Directions for this task:
Where in the entries below does "calculates" appear? Copy every line that has it.

Provided data:
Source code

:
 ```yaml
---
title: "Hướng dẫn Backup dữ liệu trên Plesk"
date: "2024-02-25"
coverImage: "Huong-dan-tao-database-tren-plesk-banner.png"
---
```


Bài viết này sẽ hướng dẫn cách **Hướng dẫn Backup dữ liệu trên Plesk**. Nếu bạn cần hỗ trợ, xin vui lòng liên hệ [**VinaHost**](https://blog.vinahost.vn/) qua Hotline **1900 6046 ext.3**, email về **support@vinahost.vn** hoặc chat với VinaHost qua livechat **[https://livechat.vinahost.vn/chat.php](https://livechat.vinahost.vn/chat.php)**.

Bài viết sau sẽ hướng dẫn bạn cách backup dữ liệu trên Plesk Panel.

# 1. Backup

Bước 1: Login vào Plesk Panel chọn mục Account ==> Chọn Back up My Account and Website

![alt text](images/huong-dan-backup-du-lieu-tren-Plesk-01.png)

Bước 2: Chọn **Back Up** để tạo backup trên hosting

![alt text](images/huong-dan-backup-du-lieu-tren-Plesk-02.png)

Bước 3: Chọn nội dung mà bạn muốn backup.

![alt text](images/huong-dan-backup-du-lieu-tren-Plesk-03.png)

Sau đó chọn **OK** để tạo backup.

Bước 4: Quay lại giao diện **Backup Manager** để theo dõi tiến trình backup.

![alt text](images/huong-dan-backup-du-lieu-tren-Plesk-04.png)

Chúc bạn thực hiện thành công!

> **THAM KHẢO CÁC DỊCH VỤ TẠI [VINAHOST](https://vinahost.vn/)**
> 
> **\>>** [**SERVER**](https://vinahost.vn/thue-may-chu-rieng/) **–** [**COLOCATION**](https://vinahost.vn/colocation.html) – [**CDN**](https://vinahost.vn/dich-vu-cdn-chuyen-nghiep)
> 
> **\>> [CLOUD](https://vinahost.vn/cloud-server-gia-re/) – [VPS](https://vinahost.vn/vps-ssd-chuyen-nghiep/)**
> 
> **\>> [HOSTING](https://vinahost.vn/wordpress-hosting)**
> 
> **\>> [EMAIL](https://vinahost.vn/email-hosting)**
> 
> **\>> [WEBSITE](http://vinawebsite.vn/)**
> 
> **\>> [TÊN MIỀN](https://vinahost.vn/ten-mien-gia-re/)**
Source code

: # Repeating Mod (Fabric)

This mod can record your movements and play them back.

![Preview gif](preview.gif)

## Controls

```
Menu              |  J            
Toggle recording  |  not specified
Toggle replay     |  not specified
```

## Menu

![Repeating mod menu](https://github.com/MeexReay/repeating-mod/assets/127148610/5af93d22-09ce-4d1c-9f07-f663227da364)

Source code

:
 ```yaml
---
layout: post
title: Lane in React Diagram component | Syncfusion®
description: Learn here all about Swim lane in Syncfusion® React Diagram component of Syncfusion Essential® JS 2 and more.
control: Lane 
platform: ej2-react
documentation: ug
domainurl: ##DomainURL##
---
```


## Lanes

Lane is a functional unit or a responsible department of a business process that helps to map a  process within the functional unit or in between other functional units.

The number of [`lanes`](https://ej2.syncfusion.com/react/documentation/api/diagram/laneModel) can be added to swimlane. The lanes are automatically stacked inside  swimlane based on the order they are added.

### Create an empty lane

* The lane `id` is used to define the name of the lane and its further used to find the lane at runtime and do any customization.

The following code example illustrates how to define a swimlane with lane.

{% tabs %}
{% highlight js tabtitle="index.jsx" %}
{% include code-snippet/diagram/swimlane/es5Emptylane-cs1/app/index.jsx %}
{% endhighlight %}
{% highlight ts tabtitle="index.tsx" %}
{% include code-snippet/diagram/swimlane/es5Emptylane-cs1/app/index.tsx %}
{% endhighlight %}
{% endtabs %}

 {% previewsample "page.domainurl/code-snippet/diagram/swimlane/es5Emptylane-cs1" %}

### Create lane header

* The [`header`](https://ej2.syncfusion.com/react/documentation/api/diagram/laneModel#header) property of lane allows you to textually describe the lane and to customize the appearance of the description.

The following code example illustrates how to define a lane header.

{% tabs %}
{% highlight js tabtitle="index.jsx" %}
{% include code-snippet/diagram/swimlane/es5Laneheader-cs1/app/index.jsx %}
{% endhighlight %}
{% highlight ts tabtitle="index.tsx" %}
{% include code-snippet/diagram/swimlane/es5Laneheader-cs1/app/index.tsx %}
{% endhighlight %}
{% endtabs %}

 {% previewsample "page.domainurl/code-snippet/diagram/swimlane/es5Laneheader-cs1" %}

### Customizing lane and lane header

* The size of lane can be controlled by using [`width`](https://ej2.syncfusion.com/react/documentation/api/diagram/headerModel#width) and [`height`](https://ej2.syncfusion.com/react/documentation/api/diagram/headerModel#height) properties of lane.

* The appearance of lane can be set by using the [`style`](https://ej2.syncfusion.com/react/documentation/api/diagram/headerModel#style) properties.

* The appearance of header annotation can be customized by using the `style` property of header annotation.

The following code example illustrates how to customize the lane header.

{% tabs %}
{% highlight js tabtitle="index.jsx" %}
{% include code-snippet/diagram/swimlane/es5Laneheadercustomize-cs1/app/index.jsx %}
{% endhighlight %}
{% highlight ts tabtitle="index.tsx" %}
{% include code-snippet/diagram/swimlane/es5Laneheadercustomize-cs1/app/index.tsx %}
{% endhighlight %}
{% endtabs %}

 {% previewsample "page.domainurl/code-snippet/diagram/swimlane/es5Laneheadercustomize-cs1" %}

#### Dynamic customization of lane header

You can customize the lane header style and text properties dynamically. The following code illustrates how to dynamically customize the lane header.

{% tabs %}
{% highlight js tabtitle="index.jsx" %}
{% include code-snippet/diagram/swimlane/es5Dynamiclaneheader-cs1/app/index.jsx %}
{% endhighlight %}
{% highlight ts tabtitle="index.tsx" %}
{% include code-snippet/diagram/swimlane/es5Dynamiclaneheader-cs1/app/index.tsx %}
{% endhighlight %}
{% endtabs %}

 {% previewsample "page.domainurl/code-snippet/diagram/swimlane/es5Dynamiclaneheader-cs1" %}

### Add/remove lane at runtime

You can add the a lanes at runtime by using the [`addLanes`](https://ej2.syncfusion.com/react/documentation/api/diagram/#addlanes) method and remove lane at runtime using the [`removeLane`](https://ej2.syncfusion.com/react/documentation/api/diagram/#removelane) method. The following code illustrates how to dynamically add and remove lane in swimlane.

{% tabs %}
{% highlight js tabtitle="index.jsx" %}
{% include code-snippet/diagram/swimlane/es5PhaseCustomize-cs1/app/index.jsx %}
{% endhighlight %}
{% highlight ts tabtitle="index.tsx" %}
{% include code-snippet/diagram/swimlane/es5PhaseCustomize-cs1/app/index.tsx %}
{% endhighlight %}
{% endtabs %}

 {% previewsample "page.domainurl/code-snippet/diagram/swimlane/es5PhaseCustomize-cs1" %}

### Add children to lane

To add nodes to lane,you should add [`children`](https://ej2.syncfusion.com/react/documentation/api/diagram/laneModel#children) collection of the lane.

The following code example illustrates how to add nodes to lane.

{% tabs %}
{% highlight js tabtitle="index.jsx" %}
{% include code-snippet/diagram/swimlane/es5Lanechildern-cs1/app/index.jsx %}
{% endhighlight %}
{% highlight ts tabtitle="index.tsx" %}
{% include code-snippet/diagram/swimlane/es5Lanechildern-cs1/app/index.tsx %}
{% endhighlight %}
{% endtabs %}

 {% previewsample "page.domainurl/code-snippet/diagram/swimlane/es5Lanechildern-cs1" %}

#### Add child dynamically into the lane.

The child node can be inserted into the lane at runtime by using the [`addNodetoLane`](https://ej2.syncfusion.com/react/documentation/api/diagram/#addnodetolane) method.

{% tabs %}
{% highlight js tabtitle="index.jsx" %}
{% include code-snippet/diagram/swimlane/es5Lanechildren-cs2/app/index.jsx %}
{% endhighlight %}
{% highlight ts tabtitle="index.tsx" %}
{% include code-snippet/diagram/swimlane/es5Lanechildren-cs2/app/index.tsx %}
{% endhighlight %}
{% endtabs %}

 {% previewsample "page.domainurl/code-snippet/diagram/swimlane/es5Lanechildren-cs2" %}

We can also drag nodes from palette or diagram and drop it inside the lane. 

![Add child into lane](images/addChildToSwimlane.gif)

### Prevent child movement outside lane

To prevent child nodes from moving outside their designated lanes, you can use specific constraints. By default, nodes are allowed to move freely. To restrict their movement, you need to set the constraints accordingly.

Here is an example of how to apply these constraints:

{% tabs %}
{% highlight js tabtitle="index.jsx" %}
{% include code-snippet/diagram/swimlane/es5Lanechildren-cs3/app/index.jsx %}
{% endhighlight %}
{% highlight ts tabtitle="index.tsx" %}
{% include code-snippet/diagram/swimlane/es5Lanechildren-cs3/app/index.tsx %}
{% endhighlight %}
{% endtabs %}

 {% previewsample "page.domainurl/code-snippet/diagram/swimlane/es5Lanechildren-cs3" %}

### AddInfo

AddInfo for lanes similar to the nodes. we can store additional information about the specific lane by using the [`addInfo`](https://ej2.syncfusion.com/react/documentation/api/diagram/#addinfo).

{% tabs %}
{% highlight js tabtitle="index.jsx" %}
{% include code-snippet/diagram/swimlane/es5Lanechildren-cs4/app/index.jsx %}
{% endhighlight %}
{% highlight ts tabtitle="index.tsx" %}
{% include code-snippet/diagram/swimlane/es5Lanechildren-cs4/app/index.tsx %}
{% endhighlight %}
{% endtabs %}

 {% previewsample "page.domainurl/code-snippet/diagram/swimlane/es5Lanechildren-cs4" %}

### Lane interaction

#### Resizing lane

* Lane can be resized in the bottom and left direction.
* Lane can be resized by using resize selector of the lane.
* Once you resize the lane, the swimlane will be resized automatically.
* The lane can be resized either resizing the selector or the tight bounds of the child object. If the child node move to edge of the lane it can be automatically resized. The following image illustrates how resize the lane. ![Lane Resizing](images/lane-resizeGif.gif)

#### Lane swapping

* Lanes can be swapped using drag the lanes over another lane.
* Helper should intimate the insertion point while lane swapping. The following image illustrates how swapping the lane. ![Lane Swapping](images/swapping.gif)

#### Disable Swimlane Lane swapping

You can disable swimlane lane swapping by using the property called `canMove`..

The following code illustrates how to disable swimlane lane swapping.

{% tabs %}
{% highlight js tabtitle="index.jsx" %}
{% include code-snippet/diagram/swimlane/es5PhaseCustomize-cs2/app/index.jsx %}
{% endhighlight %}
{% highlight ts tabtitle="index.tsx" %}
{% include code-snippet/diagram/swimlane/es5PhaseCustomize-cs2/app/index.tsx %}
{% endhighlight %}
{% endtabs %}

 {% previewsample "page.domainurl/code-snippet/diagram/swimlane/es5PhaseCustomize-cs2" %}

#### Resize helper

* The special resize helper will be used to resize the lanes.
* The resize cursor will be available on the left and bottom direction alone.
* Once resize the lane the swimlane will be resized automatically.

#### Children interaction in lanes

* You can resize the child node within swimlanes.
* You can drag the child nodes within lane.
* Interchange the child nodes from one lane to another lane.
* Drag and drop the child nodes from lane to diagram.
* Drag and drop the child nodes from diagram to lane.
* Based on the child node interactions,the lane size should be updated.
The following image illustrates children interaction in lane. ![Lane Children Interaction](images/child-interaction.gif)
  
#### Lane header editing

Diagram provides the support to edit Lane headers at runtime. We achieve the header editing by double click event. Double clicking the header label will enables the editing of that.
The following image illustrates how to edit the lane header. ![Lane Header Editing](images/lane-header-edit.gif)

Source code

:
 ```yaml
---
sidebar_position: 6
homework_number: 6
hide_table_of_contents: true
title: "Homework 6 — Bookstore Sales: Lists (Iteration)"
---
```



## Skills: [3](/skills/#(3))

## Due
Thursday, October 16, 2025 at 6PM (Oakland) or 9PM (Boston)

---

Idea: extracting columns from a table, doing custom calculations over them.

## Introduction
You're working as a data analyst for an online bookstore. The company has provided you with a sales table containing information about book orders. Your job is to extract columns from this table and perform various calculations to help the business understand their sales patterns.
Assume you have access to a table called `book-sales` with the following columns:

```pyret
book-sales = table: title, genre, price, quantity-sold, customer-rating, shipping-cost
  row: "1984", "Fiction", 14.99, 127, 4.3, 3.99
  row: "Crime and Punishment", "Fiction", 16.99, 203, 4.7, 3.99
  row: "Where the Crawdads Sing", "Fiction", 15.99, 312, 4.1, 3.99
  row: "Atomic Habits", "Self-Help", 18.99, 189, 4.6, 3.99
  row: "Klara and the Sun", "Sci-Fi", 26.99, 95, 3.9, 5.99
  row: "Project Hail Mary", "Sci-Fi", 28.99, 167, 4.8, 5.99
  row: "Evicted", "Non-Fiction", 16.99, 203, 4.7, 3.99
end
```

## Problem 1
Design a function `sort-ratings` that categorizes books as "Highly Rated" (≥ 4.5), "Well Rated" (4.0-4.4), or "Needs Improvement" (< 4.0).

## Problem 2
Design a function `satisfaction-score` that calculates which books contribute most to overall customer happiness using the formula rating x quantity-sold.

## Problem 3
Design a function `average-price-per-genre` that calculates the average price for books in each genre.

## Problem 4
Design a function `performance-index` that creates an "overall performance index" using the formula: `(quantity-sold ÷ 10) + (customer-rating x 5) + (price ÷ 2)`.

Response below:
Design a function `satisfaction-score` that calculates which books contribute most to overall customer happiness using the formula rating x quantity-sold.
Design a function `average-price-per-genre` that calculates the average price for books in each genre.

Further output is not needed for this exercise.